Bloomsburg Police Officer Evan Lingousky was patrolling the park around 3 a.m. when he found the fire’s remains, Police Chief Scott Price said.
Creasy said Lingousky was shining a spotlight through the park from Catherine Street he saw a glint of something inside the pavilion.
Thinking he spotted someone, Lingousky went down to the pavilion and found the remains of the fire along with the bicycle, skates and an aerosol can, Creasy said.
Whoever set the fire had already left and there are no cameras in that area of the park.
Police then notified Fritz, who has been vocal about his frustrations with ongoing vandalism in the park.
Creasy collected the skates— size 5-8 Bladerunners — and the bike and took them to the Public Works building Friday morning.
He is hoping anyone who may have been in the area and seen something — or knows who did it — to call Bloomsburg Police: 570-784-4155.
‘It is a game’
Creasy has worked for the town for 27 years; in the last five years damage caused by mischief in the park has gotten worse, he said.
Two years ago he spotted four children on the roof of another pavilion peeling off and throwing shingle tiles. When he approached them they ran off.

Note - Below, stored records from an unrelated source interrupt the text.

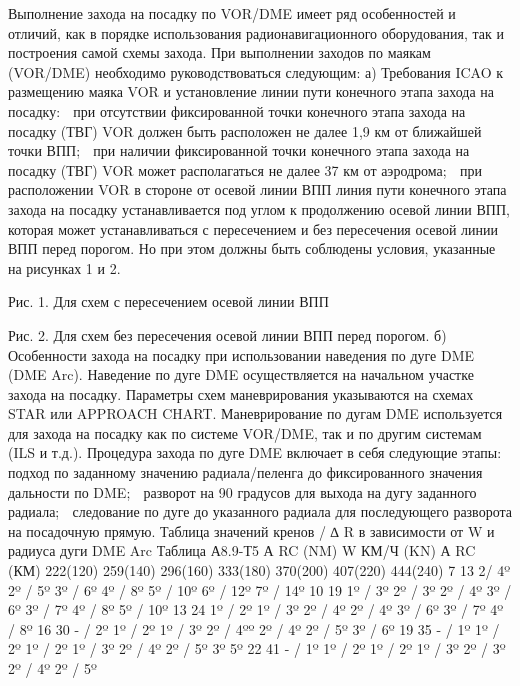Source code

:Выполнение захода на посадку по VOR/DME имеет ряд особенностей и отличий, как в порядке использования радионавигационного оборудования, так и построения самой схемы захода.
При выполнении заходов по маякам (VOR/DME) необходимо руководствоваться следующим:
а)	Требования ICAO к размещению маяка VOR и установление линии пути конечного этапа захода на посадку:
	при отсутствии фиксированной точки конечного этапа захода на посадку (ТВГ) VOR должен быть расположен не далее 1,9 км от ближайшей точки ВПП;
	при наличии фиксированной точки конечного этапа захода на посадку (ТВГ) VOR может располагаться не далее 37 км от аэродрома;
	при расположении VOR в стороне от осевой линии ВПП линия пути конечного этапа захода на посадку устанавливается под углом к продолжению осевой линии ВПП, которая может устанавливаться с пересечением и без пересечения осевой линии ВПП перед порогом. Но при этом должны быть соблюдены условия, указанные на рисунках 1 и 2.





 
Рис. 1. Для схем с пересечением осевой линии ВПП
 
Рис. 2. Для схем без пересечения осевой линии ВПП перед порогом.
б)	Особенности захода на посадку при использовании наведения по дуге DME (DME Arc).
Наведение по дуге DME осуществляется на начальном участке захода на посадку. Параметры схем маневрирования указываются на схемах STAR или APPROACH CHART. Маневрирование по дугам DME используется для захода на посадку как по системе VOR/DME, так и по другим системам (ILS и т.д.).
Процедура захода по дуге DME включает в себя следующие этапы:
	подход по заданному значению радиала/пеленга до фиксированного значения дальности по DME;
	разворот на 90 градусов для выхода на дугу заданного радиала;
	следование по дуге до указанного радиала для последующего разворота на посадочную прямую.
Таблица значений кренов / ∆ R в зависимости от W и радиуса дуги DME Arc
                                                                                                                                                 Таблица А8.9-Т5
А RC (NM)	W КМ/Ч (KN)
А RC (КМ)	222(120)	259(140)	296(160)	333(180)	370(200)	407(220)	444(240)
7	13	2/ 4º	2º / 5º	3º / 6º	4º / 8º	5º / 10º	6º / 12º	7º / 14º
10	19	1º / 3º	2º / 3º	2º / 4º	3º / 6º	3º / 7º	4º / 8º	5º / 10º
13	24	1º / 2º	1º / 3º	2º / 4º	2º / 4º	3º / 6º	3º / 7º	4º / 8º
16	30	- / 2º	1º / 2º	1º / 3º	2º / 4ºº	2º / 4º	2º / 5º	3º / 6º
19	35	- / 1º	1º / 2º	1º / 2º	1º / 3º	2º / 4º	2º / 5º	3º 5º
22	41	- / 1º	1º / 2º	1º / 2º	1º / 3º	2º / 3º	2º / 4º	2º / 5º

Creasy has lost count of the number of times he has had to remove graffiti from the pavilions.
“It is a game and you have to catch them red-handed,” he said.
On Tuesday, Creasy had to unplug a bandshell bathroom toilet, which had been stuffed with toilet paper. He also had to clean feces spread on the floors and walls. The paper towel holder had also been ripped from the walls, Fritz said.
Cameras installed at bandshell last year caught a few people in the area that night — but without seeing evidence of mischief, police cannot charge any of them, Creasy said.
“We know who is going in but we don’t know who did it,” he said.
Last year Creasy removed picnic tables and trash cans from the Reimard Pavilion near the lagoon, where Friday’s fire was, because people kept spray painting them and burning the trash.
“What do we do next, Remove the pavilion?” Creasy asked. “The benches are built in.”
He said the pavilion was once popular for weddings and family evenings because it is next to the scenic lagoon.
“I don’t know who is going to use it now,” he said.
Creasy estimated it would take him several hours to buy, paint and replace the boards — time he should have been spending doing road repairs or mowing the grass.
He did not have an estimate on what the latest damage would cost the town to fix.
“There is no budget for vandalism,” Creasy said.